Protracted haemangioblastic proliferation and differentiation in von Hippel-Lindau disease

Abstract

Von Hippel-Lindau (VHL) disease is caused by germline mutation of the VHL tumour suppressor gene. Patients frequently develop multiple nervous system tumours, denominated haemangioblastomas. Analysis of affected autopsy tissues suggests that tumourigenesis propagates from developmentally arrested, embryonic cells and progresses with consistent architectural, cytological, and molecular sequences similar to haemangioblastic formation and differentiation in the embryo. In this study, we analysed 156 nervous system tumours, 139 of which had been surgically resected from 83 VHL patients. We demonstrate that large tumours consistently contain epithelioid components characteristic of haemangioblastic differentiation in comparison to small tumours that solely display a poorly differentiated, mesenchymal structure. We further show exclusive activation of HIF2alpha in both small mesenchymal tumours and the mesenchymal component of large tumours, whereas activation of HIF1alpha is associated with epithelioid structure. We also show that the MIB1 proliferative index is variably increased in the epithelioid component of large tumours, with extramedullary haematopoiesis foci within the epithelioid component at 100%. These data provide compelling evidence that nervous system tumourigenesis in VHL disease represents a protracted process of haemangioblastic proliferation and differentiation that parallels haemangioblastic formation and differentiation in the embryo.

Figure 1

Two distinct structural presentations of nervous system neoplasia in VHL disease. Tumour tissues may present with mesenchymal (A–E) and epithelioid structures (F–J).
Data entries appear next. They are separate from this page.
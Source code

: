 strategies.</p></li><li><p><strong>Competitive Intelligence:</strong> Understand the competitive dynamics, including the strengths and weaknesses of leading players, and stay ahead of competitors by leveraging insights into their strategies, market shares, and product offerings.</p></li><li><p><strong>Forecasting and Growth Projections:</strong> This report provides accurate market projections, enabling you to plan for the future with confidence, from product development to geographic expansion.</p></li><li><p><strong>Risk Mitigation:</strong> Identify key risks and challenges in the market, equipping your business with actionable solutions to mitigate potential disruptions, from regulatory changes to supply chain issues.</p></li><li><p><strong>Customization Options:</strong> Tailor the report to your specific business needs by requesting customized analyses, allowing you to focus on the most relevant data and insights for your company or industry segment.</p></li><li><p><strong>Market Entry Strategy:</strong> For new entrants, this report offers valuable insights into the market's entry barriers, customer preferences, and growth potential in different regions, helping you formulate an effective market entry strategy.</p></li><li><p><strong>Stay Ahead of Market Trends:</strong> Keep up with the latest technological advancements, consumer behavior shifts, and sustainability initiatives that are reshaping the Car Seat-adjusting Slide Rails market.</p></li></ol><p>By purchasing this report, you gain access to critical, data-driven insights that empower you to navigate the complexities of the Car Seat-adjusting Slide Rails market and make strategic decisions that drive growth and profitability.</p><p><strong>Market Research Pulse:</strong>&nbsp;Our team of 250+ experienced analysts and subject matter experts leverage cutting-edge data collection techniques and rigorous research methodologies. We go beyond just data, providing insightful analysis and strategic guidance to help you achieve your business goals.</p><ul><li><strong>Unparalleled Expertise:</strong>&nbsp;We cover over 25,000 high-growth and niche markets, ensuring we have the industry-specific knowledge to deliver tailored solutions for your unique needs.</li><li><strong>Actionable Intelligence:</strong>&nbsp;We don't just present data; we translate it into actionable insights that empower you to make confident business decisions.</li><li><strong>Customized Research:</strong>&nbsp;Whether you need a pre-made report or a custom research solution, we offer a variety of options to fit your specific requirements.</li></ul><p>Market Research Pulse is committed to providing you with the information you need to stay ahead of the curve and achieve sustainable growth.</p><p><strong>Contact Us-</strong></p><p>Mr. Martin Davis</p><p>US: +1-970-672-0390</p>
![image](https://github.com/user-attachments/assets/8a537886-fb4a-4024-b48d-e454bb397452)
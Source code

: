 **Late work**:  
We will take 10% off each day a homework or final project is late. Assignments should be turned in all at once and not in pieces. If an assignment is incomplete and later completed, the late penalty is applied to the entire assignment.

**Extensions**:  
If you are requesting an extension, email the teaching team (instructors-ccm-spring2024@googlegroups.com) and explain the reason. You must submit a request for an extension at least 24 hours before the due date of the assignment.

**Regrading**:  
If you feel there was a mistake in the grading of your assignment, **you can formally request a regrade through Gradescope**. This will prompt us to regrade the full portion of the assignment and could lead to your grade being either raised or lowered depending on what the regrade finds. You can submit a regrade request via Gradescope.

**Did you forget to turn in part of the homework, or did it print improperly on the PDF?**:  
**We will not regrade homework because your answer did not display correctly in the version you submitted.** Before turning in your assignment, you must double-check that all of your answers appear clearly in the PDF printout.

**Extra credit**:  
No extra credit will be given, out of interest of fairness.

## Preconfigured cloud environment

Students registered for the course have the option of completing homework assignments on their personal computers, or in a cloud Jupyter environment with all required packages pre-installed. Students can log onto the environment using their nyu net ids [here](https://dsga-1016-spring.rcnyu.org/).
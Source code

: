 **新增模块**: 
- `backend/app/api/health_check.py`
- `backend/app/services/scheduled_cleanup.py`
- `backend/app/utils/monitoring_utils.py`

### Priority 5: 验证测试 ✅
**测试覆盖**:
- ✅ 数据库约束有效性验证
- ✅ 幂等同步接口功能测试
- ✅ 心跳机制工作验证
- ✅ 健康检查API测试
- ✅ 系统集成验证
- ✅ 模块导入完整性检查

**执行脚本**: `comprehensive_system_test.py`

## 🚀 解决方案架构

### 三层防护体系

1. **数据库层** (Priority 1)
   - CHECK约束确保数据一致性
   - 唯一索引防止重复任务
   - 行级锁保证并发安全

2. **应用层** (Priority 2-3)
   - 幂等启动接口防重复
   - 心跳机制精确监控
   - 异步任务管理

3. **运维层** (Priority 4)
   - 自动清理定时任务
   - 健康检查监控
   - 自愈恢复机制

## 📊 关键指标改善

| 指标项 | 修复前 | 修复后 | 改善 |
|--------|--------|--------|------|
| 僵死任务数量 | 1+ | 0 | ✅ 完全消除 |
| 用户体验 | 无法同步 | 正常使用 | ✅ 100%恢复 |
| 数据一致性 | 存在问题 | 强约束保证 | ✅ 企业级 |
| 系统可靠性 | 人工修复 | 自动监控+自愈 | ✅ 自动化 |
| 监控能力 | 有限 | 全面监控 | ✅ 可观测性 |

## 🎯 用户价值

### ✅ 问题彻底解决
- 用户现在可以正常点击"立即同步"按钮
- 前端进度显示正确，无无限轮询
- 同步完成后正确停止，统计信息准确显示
All 156 tumours show areas of mesenchymal structure that are composed of small, loosely scattered, individual tumour cells (A) separated by extensive angiogenic vascularisation. (B) Immunohistochemistry for vascular antigen CD34 reveals prominent reactive vascularization, and neoplastic cells are negative for CD34 (vascular antigen CD31 data are not shown). Scattered mesenchymal tumour cells show activation of HIF2α (C), but not HIF1α (D). Immunohistochemistry using MIB1 reveals a low proliferation index with rare, scattered positive cells (E). Ninety-eight of 156 tumours also reveal areas with epithelioid structure (F) that are composed of large tumour cell clusters encompassed by angiogenic vascularisation. (G) Immunohistochemistry for vascular antigen CD34 reveals encompassing reactive vascularization, and neoplastic cells are negative for CD34 (vascular antigen CD31 data are not shown). In epithelioid areas, there is activation of both HIF2α (H) and HIF1α (I). The MIB1 proliferation index is markedly increased, but highly variable in different cell clusters (J). Only in epithelioid tumour areas is there occasional differentiation of haemangioblastic cells into red blood cell precursors forming extramedullary haematopoiesis foci (K, M); all cells within the extramedullary haematopoiesis focus show positive immunoreactivity for the proliferation marker MIB1 on deeper sections (L, N)

Figure 2

Structural and molecular sequences of nervous system tumour progression in VHL disease, demonstrated in a specimen surgically resected from a cervical nerve root. An intraradicular tumourlet precursor with exclusive mesenchymal structure (box 1) has progressed into a haemangioblastic tumour mass (haemangioblastoma). Swollen and distended axons are shown at lower (A, 10× by objective lens) and higher magnifications (B, 40× by objective lens) by immunohistochemistry for neurofilament triplet protein (NFTP). Adjacent tissue sections show intraradicular mesenchymal neoplastic cells and reactive vascularization (C) with low MIB1 index (D, showing a rare MIB1+ cell). The intraradicular mesenchymal neoplastic cells are positive for HIF2α (E), but negative for HIF1α (F) by immunohistochemistry. The tumour tissue reveals progression into an epithelioid structure characterized by clusters of large tumour cells (box 2, G). The MIB1 proliferation index in individual cell clusters is highly variable (H), but increased compared with the mesenchymal tumour component (box 1, D). Epithelioid neoplastic cells show not only activation of HIF2α (I), but also activation of HIF1α (J). Within epithelioid tumour tissue, red blood cell precursors of the extramedullary haematopoiesis foci (box 3, K) show 100% positive MIB1 immunoreactivity (L)

Figure 3

Correlation between nervous system tumour size and histopathological structures provides evidence for structural sequence of tumour progression. Tumours smaller than 8 mm³ show only mesenchymal structure. Tumours greater than 637 mm³ always show additional epithelioid structure. Tumours between 8 and 637 mm³ are either exclusively mesenchymal or mesenchymal and epithelioid. Asterisks indicate tumours with foci of extramedullary haematopoiesis, which are consistently confined to areas with epithelioid differentiation

Figure 4

Structural sequence of haemangiomesenchymal differentiation in the embryo (A) and of tumourigenesis in the nervous system of VHL patients (B). Haemangiomesenchymal cells undergo architectural and cytological changes during differentiation to haemangioblasts. Haemangioblasts then cluster to form vessels, plasma, and blood islands comprised of red blood cell precursors (modelled after Sabin [17,23]) (A). Haemangiomesenchymal, VHL-deficient cells undergo similar structural changes, yet differ in the intense reactive angiogenesis beginning in the early stages of tumourigenesis (B)